"Better a fallen rocket than never a burst of light."
~ Tom Stoppard, The Invention of Love

Sunday, May 29, 2016

A Few Thoughts on the “Hybrid”



I’ve already talked a bit about Doctor Who’s fabled “Hybrid,” which was part of the big series 9 arc, and I’ve already made it clear that I’m not much of a fan of the plot.  However, beyond the (IMO) sloppy execution of the mystery and my general aversion to the existence of prophecy in a frickin’ time travel show (didn’t like it in “The Stolen Earth” / “Journey’s End,” still don’t like it now,) there are other reasons the plot bugs me (Hybrid-related spoilers for series 9.)

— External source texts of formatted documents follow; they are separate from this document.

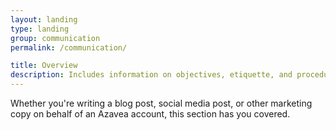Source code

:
 ```yaml
---
layout: landing
type: landing
group: communication
permalink: /communication/

title: Overview
description: Includes information on objectives, etiquette, and procedures related to writing for Azavea.
---
```


Whether you're writing a blog post, social media post, or other marketing copy on behalf of an Azavea account, this section has you covered.
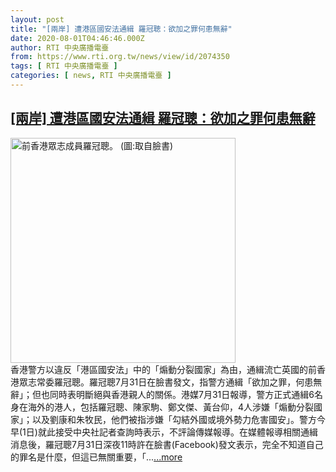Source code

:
 ```yaml
---
layout: post
title: "[兩岸] 遭港區國安法通緝 羅冠聰：欲加之罪何患無辭"
date: 2020-08-01T04:46:46.000Z
author: RTI 中央廣播電臺
from: https://www.rti.org.tw/news/view/id/2074350
tags: [ RTI 中央廣播電臺 ]
categories: [ news, RTI 中央廣播電臺 ]
---
```

<!--1596257206000-->
[[兩岸] 遭港區國安法通緝 羅冠聰：欲加之罪何患無辭](https://www.rti.org.tw/news/view/id/2074350)
------

<div>
<img src="https://static.rti.org.tw/assets/thumbnails/2020/07/09/e0587734a6b41fb179dee10f2871b7eb.jpg" width="360" alt="前香港眾志成員羅冠聰。 (圖:取自臉書)" title="前香港眾志成員羅冠聰。 (圖:取自臉書)"><br>香港警方以違反「港區國安法」中的「煽動分裂國家」為由，通緝流亡英國的前香港眾志常委羅冠聰。羅冠聰7月31日在臉書發文，指警方通緝「欲加之罪，何患無辭」；但也同時表明斷絕與香港親人的關係。港媒7月31日報導，警方正式通緝6名身在海外的港人，包括羅冠聰、陳家駒、鄭文傑、黃台仰，4人涉嫌「煽動分裂國家」；以及劉康和朱牧民，他們被指涉嫌「勾結外國或境外勢力危害國安」。警方今早(1日)就此接受中央社記者查詢時表示，不評論傳媒報導。在媒體報導相關通緝消息後，羅冠聰7月31日深夜11時許在臉書(Facebook)發文表示，完全不知道自己的罪名是什麼，但這已無關重要，「...<a target="_blank" href="https://www.rti.org.tw/news/view/id/2074350">...more</a>
</div>
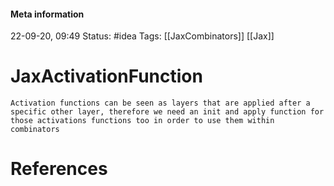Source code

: #### Meta information
22-09-20, 09:49
Status: #idea
Tags: [[JaxCombinators]] [[Jax]]





# JaxActivationFunction

```ad-important
Activation functions can be seen as layers that are applied after a specific other layer, therefore we need an init and apply function for those activations functions too in order to use them within combinators
```





# References
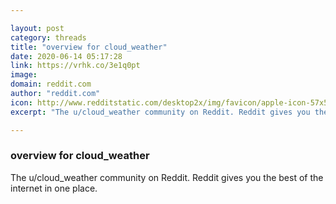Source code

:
 ```yaml
---

layout: post
category: threads
title: "overview for cloud_weather"
date: 2020-06-14 05:17:28
link: https://vrhk.co/3e1q0pt
image: 
domain: reddit.com
author: "reddit.com"
icon: http://www.redditstatic.com/desktop2x/img/favicon/apple-icon-57x57.png
excerpt: "The u/cloud_weather community on Reddit. Reddit gives you the best of the internet in one place."

---
```


### overview for cloud_weather

The u/cloud_weather community on Reddit. Reddit gives you the best of the internet in one place.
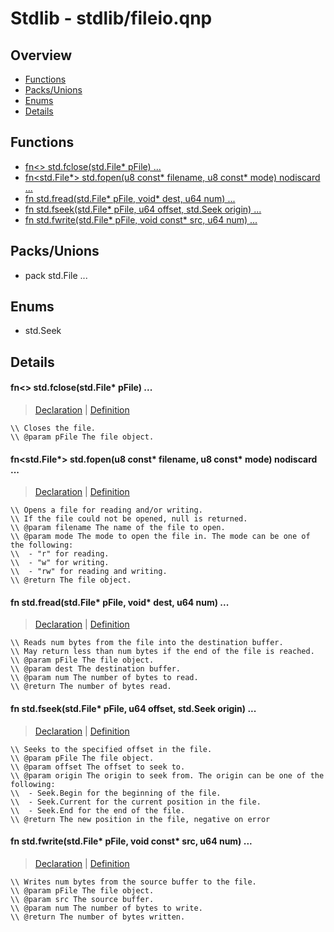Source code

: 
# Stdlib - stdlib/fileio.qnp

## Overview
 - [Functions](#functions)
 - [Packs/Unions](#packs-unions)
 - [Enums](#enums)
 - [Details](#details)


## Functions
 - [fn<> std.fclose(std.File* pFile) ...](#ref_9d88eebd2af888dcce049ae45aa49bb8)
 - [fn<std.File*> std.fopen(u8 const* filename, u8 const* mode) nodiscard ...](#ref_8b5607b8ea33422886283e593c621d1f)
 - [fn<u64> std.fread(std.File* pFile, void* dest, u64 num) ...](#ref_50cc280d0699a1cd11a369f7ae47577b)
 - [fn<u64> std.fseek(std.File* pFile, u64 offset, std.Seek origin) ...](#ref_42f8918d0a26f1de07fece93bcf07610)
 - [fn<u64> std.fwrite(std.File* pFile, void const* src, u64 num) ...](#ref_1f8563dcf12abebac75334241dac213a)

## Packs/Unions
 - pack std.File ...

## Enums
 - std.Seek

## Details
#### <a id="ref_9d88eebd2af888dcce049ae45aa49bb8"/>fn<> std.fclose(std.File* pFile) ...
> [Declaration](/stdlib/fileio.qnp?plain=1#L49) | [Definition](/stdlib/platform/linux/fileio.qnp?plain=1#L52)
```qinp
\\ Closes the file.
\\ @param pFile The file object.
```
#### <a id="ref_8b5607b8ea33422886283e593c621d1f"/>fn<std.File*> std.fopen(u8 const* filename, u8 const* mode) nodiscard ...
> [Declaration](/stdlib/fileio.qnp?plain=1#L20) | [Definition](/stdlib/platform/linux/fileio.qnp?plain=1#L21)
```qinp
\\ Opens a file for reading and/or writing.
\\ If the file could not be opened, null is returned.
\\ @param filename The name of the file to open.
\\ @param mode The mode to open the file in. The mode can be one of the following:
\\  - "r" for reading.
\\  - "w" for writing.
\\  - "rw" for reading and writing.
\\ @return The file object.
```
#### <a id="ref_50cc280d0699a1cd11a369f7ae47577b"/>fn<u64> std.fread(std.File* pFile, void* dest, u64 num) ...
> [Declaration](/stdlib/fileio.qnp?plain=1#L28) | [Definition](/stdlib/platform/linux/fileio.qnp?plain=1#L36)
```qinp
\\ Reads num bytes from the file into the destination buffer.
\\ May return less than num bytes if the end of the file is reached.
\\ @param pFile The file object.
\\ @param dest The destination buffer.
\\ @param num The number of bytes to read.
\\ @return The number of bytes read.
```
#### <a id="ref_42f8918d0a26f1de07fece93bcf07610"/>fn<u64> std.fseek(std.File* pFile, u64 offset, std.Seek origin) ...
> [Declaration](/stdlib/fileio.qnp?plain=1#L45) | [Definition](/stdlib/platform/linux/fileio.qnp?plain=1#L42)
```qinp
\\ Seeks to the specified offset in the file.
\\ @param pFile The file object.
\\ @param offset The offset to seek to.
\\ @param origin The origin to seek from. The origin can be one of the following:
\\  - Seek.Begin for the beginning of the file.
\\  - Seek.Current for the current position in the file.
\\  - Seek.End for the end of the file.
\\ @return The new position in the file, negative on error
```
#### <a id="ref_1f8563dcf12abebac75334241dac213a"/>fn<u64> std.fwrite(std.File* pFile, void const* src, u64 num) ...
> [Declaration](/stdlib/fileio.qnp?plain=1#L35) | [Definition](/stdlib/platform/linux/fileio.qnp?plain=1#L39)
```qinp
\\ Writes num bytes from the source buffer to the file.
\\ @param pFile The file object.
\\ @param src The source buffer.
\\ @param num The number of bytes to write.
\\ @return The number of bytes written.
```

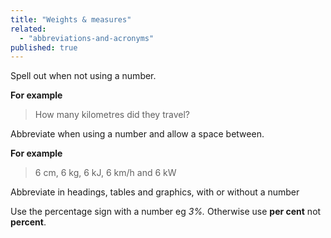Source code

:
```yaml
---
title: "Weights & measures"
related: 
  - "abbreviations-and-acronyms"
published: true
---
```


Spell out when not using a number.

**For example**

> How many kilometres did they travel?

Abbreviate when using a number and allow a space between.

**For example**

> 6 cm, 6 kg, 6 kJ, 6 km/h and 6 kW

Abbreviate in headings, tables and graphics, with or without a number

Use the percentage sign with a number eg *3%.* Otherwise use **per cent** not **percent**.
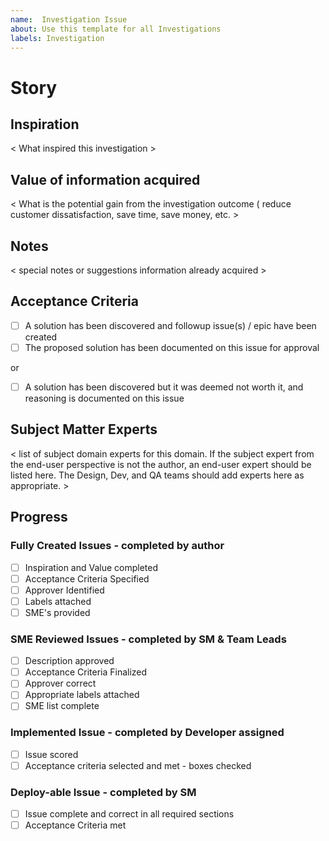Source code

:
```yaml
---
name:  Investigation Issue
about: Use this template for all Investigations
labels: Investigation
---
```


# Story
## Inspiration
< What inspired this investigation >

## Value of information acquired
< What is the potential gain from the investigation outcome ( reduce customer dissatisfaction, save time, save money, etc. >

## Notes
< special notes or suggestions information already acquired > 

## Acceptance Criteria
- [ ] A solution has been discovered and followup issue(s) / epic have been created
- [ ] The proposed solution has been documented on this issue for approval

or

- [ ] A solution has been discovered but it was deemed not worth it, and reasoning is documented on this issue

## Subject Matter Experts
< list of subject domain experts for this domain. If the subject expert from the end-user perspective is not the author, an end-user expert should be listed here. The Design, Dev, and QA teams should add experts here as appropriate. >

## Progress
### Fully Created Issues - completed by author
- [ ] Inspiration and Value completed
- [ ] Acceptance Criteria Specified
- [ ] Approver Identified
- [ ] Labels attached
- [ ] SME's provided

### SME Reviewed Issues - completed by SM & Team Leads
- [ ] Description approved
- [ ] Acceptance Criteria Finalized
- [ ] Approver correct
- [ ] Appropriate labels attached
- [ ] SME list complete

### Implemented Issue - completed by Developer assigned
- [ ] Issue scored
- [ ] Acceptance criteria selected and met - boxes checked

### Deploy-able Issue - completed by SM
- [ ] Issue complete and correct in all required sections
- [ ] Acceptance Criteria met
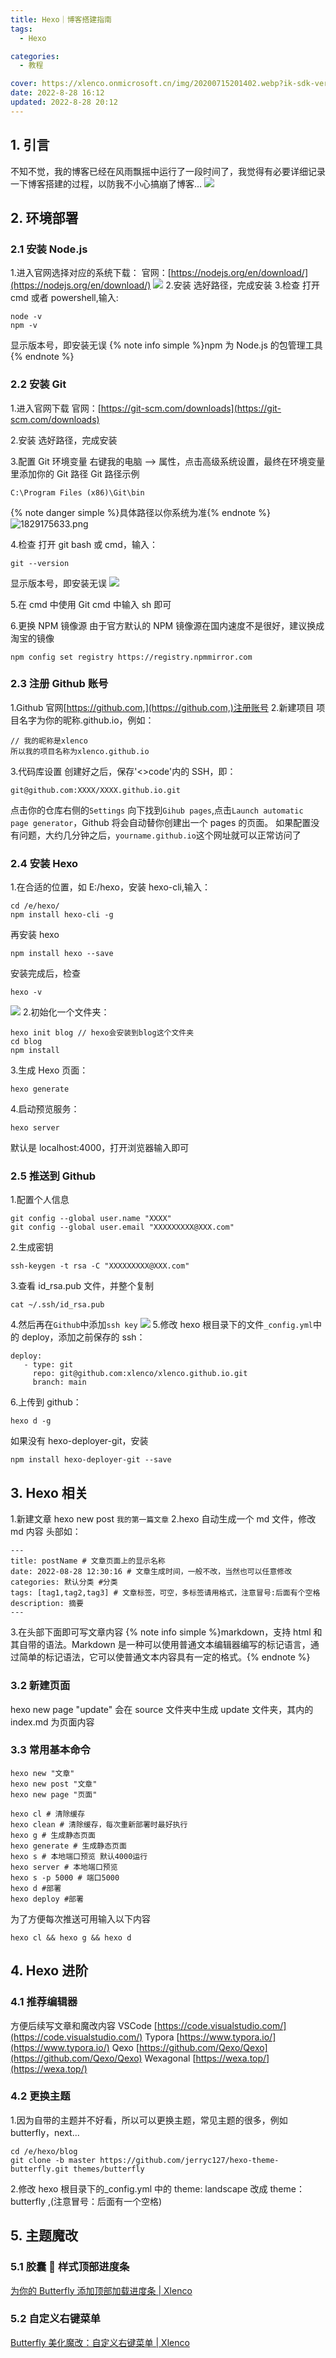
 ```yaml
---
title: Hexo｜博客搭建指南
tags:
  - Hexo

categories:
  - 教程

cover: https://xlenco.onmicrosoft.cn/img/20200715201402.webp?ik-sdk-version=javascript-1.4.3&updatedAt=1663987678157
date: 2022-8-28 16:12
updated: 2022-8-28 20:12
---
```


## 1. 引言

不知不觉，我的博客已经在风雨飘摇中运行了一段时间了，我觉得有必要详细记录一下博客搭建的过程，以防我不小心搞崩了博客…
![](https://cdn.nlark.com/yuque/0/2022/jpeg/22578074/1661668217875-2be43b6e-0d76-4a33-abb7-4e68d0475e19.jpeg)

## 2. 环境部署

### 2.1 安装 Node.js

1.进入官网选择对应的系统下载：
官网：[https://nodejs.org/en/download/](https://nodejs.org/en/download/)
![](https://cdn.nlark.com/yuque/0/2022/jpeg/22578074/1661668526838-eac22e5d-777a-4749-8a3d-7c07dc278ca7.jpeg?x-oss-process=image%2Fresize%2Cw_750%2Climit_0) 2.安装
选好路径，完成安装 3.检查
打开 cmd 或者 powershell,输入:

```
node -v
npm -v
```

显示版本号，即安装无误
{% note info simple %}npm 为 Node.js 的包管理工具{% endnote %}

### 2.2 安装 Git

1.进入官网下载
官网：[https://git-scm.com/downloads](https://git-scm.com/downloads)

2.安装
选好路径，完成安装

3.配置 Git 环境变量
右键我的电脑 --> 属性，点击高级系统设置，最终在环境变量里添加你的 Git 路径
Git 路径示例

```
C:\Program Files (x86)\Git\bin
```

{% note danger simple %}具体路径以你系统为准{% endnote %}
![1829175633.png](https://cdn.nlark.com/yuque/0/2023/png/22578074/1674012666037-8e3fd897-a7d7-4e19-b844-01ce26b16cdd.png#averageHue=%23f8f6f6&crop=0&crop=0&crop=1&crop=1&from=url&id=Vh1NU&margin=%5Bobject%20Object%5D&name=1829175633.png&originHeight=1040&originWidth=1920&originalType=binary&ratio=1&rotation=0&showTitle=false&size=156364&status=done&style=none&title=)

4.检查
打开 git bash 或 cmd，输入：

```
git --version
```

显示版本号，即安装无误
![](https://cdn.nlark.com/yuque/0/2022/jpeg/22578074/1661671536489-a6c14ccb-2420-4009-92ce-e150b722547a.jpeg)

5.在 cmd 中使用 Git
cmd 中输入 sh 即可

6.更换 NPM 镜像源
由于官方默认的 NPM 镜像源在国内速度不是很好，建议换成淘宝的镜像

```
npm config set registry https://registry.npmmirror.com
```

### 2.3 注册 Github 账号

1.Github 官网[https://github.com,](https://github.com,)注册账号 2.新建项目
项目名字为你的昵称.github.io，例如：

```
// 我的昵称是xlenco
所以我的项目名称为xlenco.github.io
```

3.代码库设置
创建好之后，保存'<>code'内的 SSH，即：

```
git@github.com:XXXX/XXXX.github.io.git
```

点击你的仓库右侧的`Settings`
向下找到`Gihub pages`,点击`Launch automatic page generator`，Github 将会自动替你创建出一个 pages 的页面。 如果配置没有问题，大约几分钟之后，`yourname.github.io`这个网址就可以正常访问了

### 2.4 安装 Hexo

1.在合适的位置，如 E:/hexo，安装 hexo-cli,输入：

```
cd /e/hexo/
npm install hexo-cli -g
```

再安装 hexo

```
npm install hexo --save
```

安装完成后，检查

```
hexo -v
```

![](https://cdn.nlark.com/yuque/0/2022/jpeg/22578074/1661671983521-6f81cc7b-8410-4a2b-9399-f6a7e8fbdeb2.jpeg) 2.初始化一个文件夹：

```
hexo init blog // hexo会安装到blog这个文件夹
cd blog
npm install
```

3.生成 Hexo 页面：

```
hexo generate
```

4.启动预览服务：

```
hexo server
```

默认是 localhost:4000，打开浏览器输入即可

### 2.5 推送到 Github

1.配置个人信息

```
git config --global user.name "XXXX"
git config --global user.email "XXXXXXXXX@XXX.com"
```

2.生成密钥

```
ssh-keygen -t rsa -C "XXXXXXXXX@XXX.com"
```

3.查看 id_rsa.pub 文件，并整个复制

```
cat ~/.ssh/id_rsa.pub
```

4.然后再在`Github`中添加`ssh key`
![](https://cdn.nlark.com/yuque/0/2022/jpeg/22578074/1661672964325-47716767-f2fd-46e0-b283-d5631bf40eaf.jpeg?x-oss-process=image%2Fresize%2Cw_750%2Climit_0) 5.修改 hexo 根目录下的文件`_config.yml`中的 deploy，添加之前保存的 ssh：

```
deploy:
   - type: git
     repo: git@github.com:xlenco/xlenco.github.io.git
     branch: main
```

6.上传到 github：

```
hexo d -g
```

如果没有 hexo-deployer-git，安装

```
npm install hexo-deployer-git --save
```

## 3. Hexo 相关

1.新建文章
hexo new post `我的第一篇文章`
2.hexo 自动生成一个 md 文件，修改 md 内容
头部如：

```
---
title: postName # 文章页面上的显示名称
date: 2022-08-28 12:30:16 # 文章生成时间，一般不改，当然也可以任意修改
categories: 默认分类 #分类
tags: [tag1,tag2,tag3] # 文章标签，可空，多标签请用格式，注意冒号:后面有个空格
description: 摘要
---
```

3.在头部下面即可写文章内容
{% note info simple %}markdown，支持 html 和其自带的语法。Markdown 是一种可以使用普通文本编辑器编写的标记语言，通过简单的标记语法，它可以使普通文本内容具有一定的格式。{% endnote %}

### 3.2 新建页面

hexo new page "update"
会在 source 文件夹中生成 update 文件夹，其内的 index.md 为页面内容

### 3.3 常用基本命令

```
hexo new "文章"
hexo new post "文章"
hexo new page "页面"

hexo cl # 清除缓存
hexo clean # 清除缓存，每次重新部署时最好执行
hexo g # 生成静态页面
hexo generate # 生成静态页面
hexo s # 本地端口预览 默认4000运行
hexo server # 本地端口预览
hexo s -p 5000 # 端口5000
hexo d #部署
hexo deploy #部署
```

为了方便每次推送可用输入以下内容

```
hexo cl && hexo g && hexo d
```

## 4. Hexo 进阶

### 4.1 推荐编辑器

方便后续写文章和魔改内容
VSCode [https://code.visualstudio.com/](https://code.visualstudio.com/)
Typora [https://www.typora.io/](https://www.typora.io/)
Qexo [https://github.com/Qexo/Qexo](https://github.com/Qexo/Qexo)
Wexagonal [https://wexa.top/](https://wexa.top/)

### 4.2 更换主题

1.因为自带的主题并不好看，所以可以更换主题，常见主题的很多，例如 butterfly，next...

```
cd /e/hexo/blog
git clone -b master https://github.com/jerryc127/hexo-theme-butterfly.git themes/butterfly
```

2.修改 hexo 根目录下的\_config.yml 中的 theme: landscape 改成 theme： butterfly ,(注意冒号：后面有一个空格)

## 5. 主题魔改

### 5.1 胶囊 💊 样式顶部进度条

[为你的 Butterfly 添加顶部加载进度条 | Xlenco](https://xlenco.eu.org/posts/769f.html)

### 5.2 自定义右键菜单

[Butterfly 美化魔改：自定义右键菜单 | Xlenco](https://xlenco.eu.org/posts/8d1e.html)
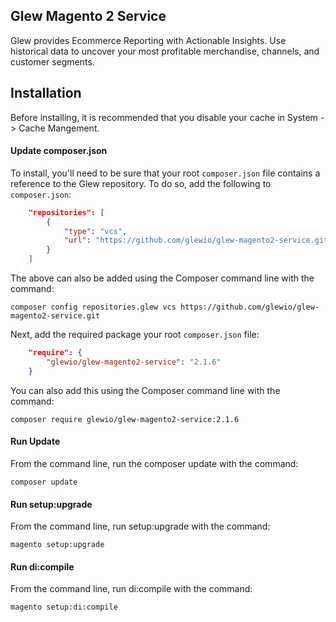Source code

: ## Glew Magento 2 Service

Glew provides Ecommerce Reporting with Actionable Insights.  Use historical data to uncover your most profitable merchandise, channels, and customer segments.

## Installation

Before installing, it is recommended that you disable your cache in System -> Cache Mangement.

#### Update composer.json
To install, you'll need to be sure that your root `composer.json` file contains a reference to the Glew repository.  To do so, add the following to `composer.json`:

```json
    "repositories": [
        {
            "type": "vcs",
            "url": "https://github.com/glewio/glew-magento2-service.git"
        }
    ]
```

The above can also be added using the Composer command line with the command:

    composer config repositories.glew vcs https://github.com/glewio/glew-magento2-service.git

Next, add the required package your root `composer.json` file:

```json
    "require": {
        "glewio/glew-magento2-service": "2.1.6"
    }
```

You can also add this using the Composer command line with the command:

    composer require glewio/glew-magento2-service:2.1.6

#### Run Update
From the command line, run the composer update with the command:

    composer update

#### Run setup:upgrade
From the command line, run setup:upgrade with the command:

    magento setup:upgrade

#### Run di:compile
From the command line, run di:compile with the command:

    magento setup:di:compile
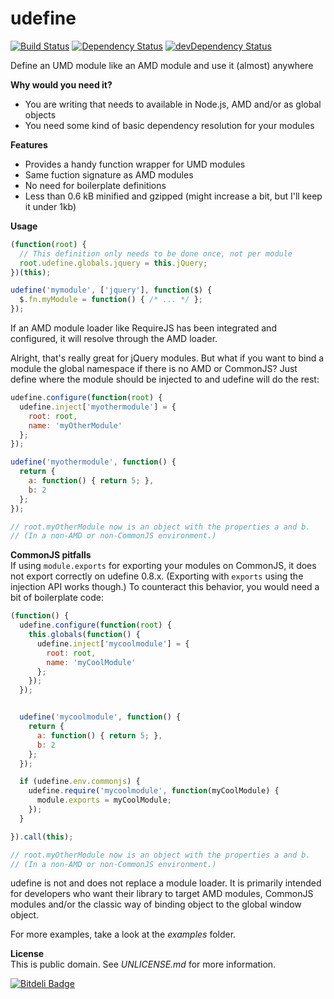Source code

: udefine
=======
[![Build Status](https://travis-ci.org/freezedev/udefine.png)](https://travis-ci.org/freezedev/udefine)
[![Dependency Status](https://david-dm.org/freezedev/udefine.png)](https://david-dm.org/freezedev/udefine)
[![devDependency Status](https://david-dm.org/freezedev/udefine/dev-status.png)](https://david-dm.org/freezedev/udefine#info=devDependencies)

Define an UMD module like an AMD module and use it (almost) anywhere

**Why would you need it?**  
- You are writing that needs to available in Node.js, AMD and/or as global objects  
- You need some kind of basic dependency resolution for your modules  


**Features**  
- Provides a handy function wrapper for UMD modules  
- Same fuction signature as AMD modules  
- No need for boilerplate definitions  
- Less than 0.6 kB minified and gzipped (might increase a bit, but I'll keep it under 1kb)  

**Usage**  
```javascript
(function(root) {
  // This definition only needs to be done once, not per module
  root.udefine.globals.jquery = this.jQuery;
})(this);

udefine('mymodule', ['jquery'], function($) {
  $.fn.myModule = function() { /* ... */ };
});
```

If an AMD module loader like RequireJS has been integrated and configured, 
it will resolve through the AMD loader.


Alright, that's really great for jQuery modules. But what if you want to bind
a module the global namespace if there is no AMD or CommonJS?
Just define where the module should be injected to and udefine will do the rest:

```javascript
udefine.configure(function(root) {
  udefine.inject['myothermodule'] = {
    root: root,
    name: 'myOtherModule'
  };  
});

udefine('myothermodule', function() {
  return {
    a: function() { return 5; },
    b: 2
  };
});

// root.myOtherModule now is an object with the properties a and b.
// (In a non-AMD or non-CommonJS environment.)
```

**CommonJS pitfalls**  
If using `module.exports` for exporting your modules on CommonJS, it does not
export correctly on udefine 0.8.x.
(Exporting with `exports` using the injection API works though.)
To counteract this behavior, you would need a bit of boilerplate code:
```javascript
(function() {
  udefine.configure(function(root) {
    this.globals(function() {
      udefine.inject['mycoolmodule'] = {
        root: root,
        name: 'myCoolModule'
      };  
    });
  });


  udefine('mycoolmodule', function() {
    return {
      a: function() { return 5; },
      b: 2
    };
  });

  if (udefine.env.commonjs) {
    udefine.require('mycoolmodule', function(myCoolModule) {
      module.exports = myCoolModule;
    });
  }

}).call(this);

// root.myOtherModule now is an object with the properties a and b.
// (In a non-AMD or non-CommonJS environment.)
```

udefine is not and does not replace a module loader. It is primarily intended for
developers who want their library to target AMD modules, CommonJS modules and/or
the classic way of binding object to the global window object.

For more examples, take a look at the *examples* folder.

**License**  
This is public domain. See *UNLICENSE.md* for more information.

[![Bitdeli Badge](https://d2weczhvl823v0.cloudfront.net/freezedev/udefine/trend.png)](https://bitdeli.com/free "Bitdeli Badge")

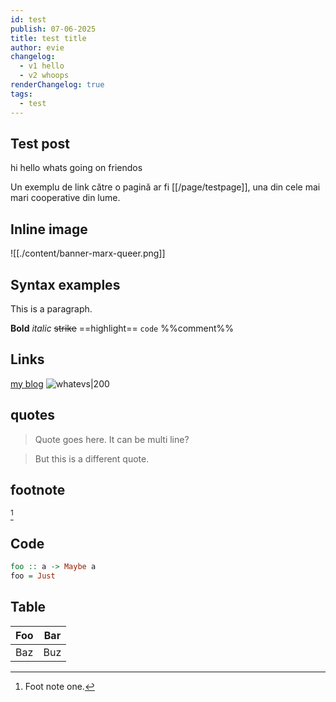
 ```yaml
---
id: test
publish: 07-06-2025
title: test title
author: evie
changelog:
  - v1 hello
  - v2 whoops
renderChangelog: true
tags:
  - test
---
```


## Test post
hi hello whats going on friendos

Un exemplu de link către o pagină ar fi [[/page/testpage]], una din cele mai mari cooperative din lume.

## Inline image

![[./content/banner-marx-queer.png]]

## Syntax examples

This is a paragraph.

**Bold** *italic* ~~strike~~ ==highlight== ``code`` %%comment%%

## Links

[my blog](https://eevie.ro) ![whatevs|200](https://eevie.ro/images/curry-howard/ct1.jpg)

## quotes

> Quote goes here.
> It can be multi line?

> But this is a different quote.

## footnote

[^1]

## Code

```haskell
foo :: a -> Maybe a
foo = Just
```

## Table

| Foo | Bar |
| --- | --- |
| Baz | Buz |



[^1]: Foot note one.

Now, obviously, the meta reason that we never heard of this super-important, potentially-world-destroying(?) Hybrid prophecy before season 9 is because that’s when Moffat dreamed it up.  I get that, and there’s nothing he can do about it.  But when he establishes this prophecy as going so far back that it may in fact constitute the reason the First Doctor left Gallifrey (more on that in a minute,) it feels really conspicuous that it’s never come up before.  The show tells us that this prophecy is both very old and An Enormous Deal.  It’s so important, it seems, that the newly-returned-to-our-universe Time Lords bribe Me to lure the Doctor onto her street with a mystery and a threat of death to one of his acquaintances so he can be taken captive and what he knows about the Hybrid can be discovered (why is it that the Doctor is their only option for Hybrid intel, by the way?  He got his info from the Matrix on Gallifrey, right?  Why can’t they just look at it like he did?)  It’s so important that they then trap him inside his confession dial, killing him over and over again and looping him through the same time cycle with aim of getting him to reveal his secret (and yet they’re cool with him evidently stalling on this for four billion years?  Is the situation so urgent that they need to torture him to get their information or isn’t it?  And how does the four billion years work?  Is that just within the confession dial itself, from the Doctor’s perspective, or do the Time Lords honestly sit around that long waiting for him?)  In light of all this massive direness, why did they never once broach the subject at any of the many times the Doctor was on Gallifrey willingly (if not generally eagerly) over the in-show centuries of the classic series?  If they need to know so badly, why did they apparently not care until now?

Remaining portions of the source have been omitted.